WORK INSTRUCTION:
Your answer must be an exact copy of the entries below, with every picture removed.
*** Opening TASK INPUT ***
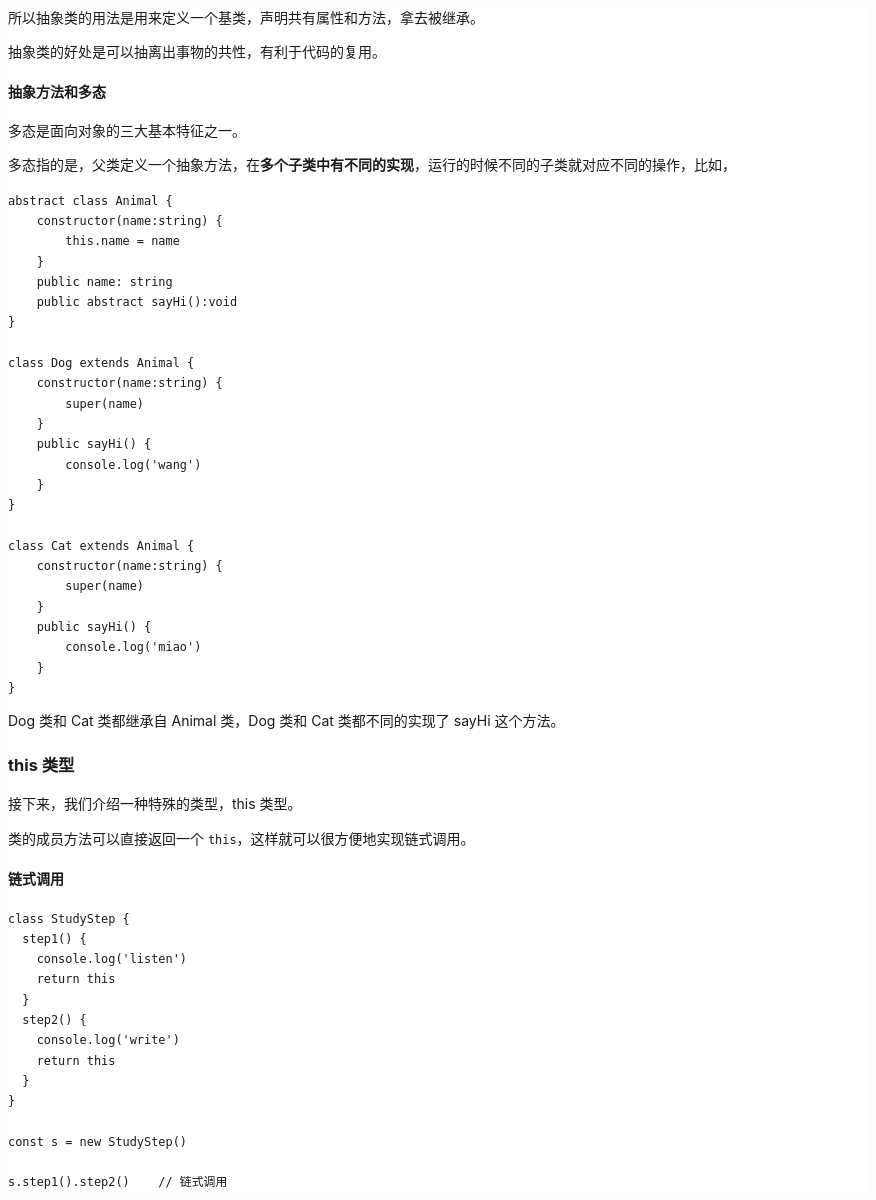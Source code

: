 所以抽象类的用法是用来定义一个基类，声明共有属性和方法，拿去被继承。

抽象类的好处是可以抽离出事物的共性，有利于代码的复用。

#### 抽象方法和多态

多态是面向对象的三大基本特征之一。

多态指的是，父类定义一个抽象方法，在**多个子类中有不同的实现**，运行的时候不同的子类就对应不同的操作，比如，

```
abstract class Animal {
    constructor(name:string) {
        this.name = name
    }
    public name: string
    public abstract sayHi():void
}

class Dog extends Animal {
    constructor(name:string) {
        super(name)
    }
    public sayHi() {
        console.log('wang')
    }
}

class Cat extends Animal {
    constructor(name:string) {
        super(name)
    }
    public sayHi() {
        console.log('miao')
    }
}
```

Dog 类和 Cat 类都继承自 Animal 类，Dog 类和 Cat 类都不同的实现了 sayHi 这个方法。

### this 类型

接下来，我们介绍一种特殊的类型，this 类型。

类的成员方法可以直接返回一个 `this`，这样就可以很方便地实现链式调用。

#### 链式调用

```
class StudyStep {
  step1() {
    console.log('listen')
    return this
  }
  step2() {
    console.log('write')
    return this
  }
}

const s = new StudyStep()

s.step1().step2()    // 链式调用
```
*** Closing TASK INPUT ***
SOLUTION:
Source code

: 所以抽象类的用法是用来定义一个基类，声明共有属性和方法，拿去被继承。

抽象类的好处是可以抽离出事物的共性，有利于代码的复用。

#### 抽象方法和多态

多态是面向对象的三大基本特征之一。

多态指的是，父类定义一个抽象方法，在**多个子类中有不同的实现**，运行的时候不同的子类就对应不同的操作，比如，

```
abstract class Animal {
    constructor(name:string) {
        this.name = name
    }
    public name: string
    public abstract sayHi():void
}

class Dog extends Animal {
    constructor(name:string) {
        super(name)
    }
    public sayHi() {
        console.log('wang')
    }
}

class Cat extends Animal {
    constructor(name:string) {
        super(name)
    }
    public sayHi() {
        console.log('miao')
    }
}
```

Dog 类和 Cat 类都继承自 Animal 类，Dog 类和 Cat 类都不同的实现了 sayHi 这个方法。

### this 类型

接下来，我们介绍一种特殊的类型，this 类型。

类的成员方法可以直接返回一个 `this`，这样就可以很方便地实现链式调用。

#### 链式调用

```
class StudyStep {
  step1() {
    console.log('listen')
    return this
  }
  step2() {
    console.log('write')
    return this
  }
}

const s = new StudyStep()

s.step1().step2()    // 链式调用
```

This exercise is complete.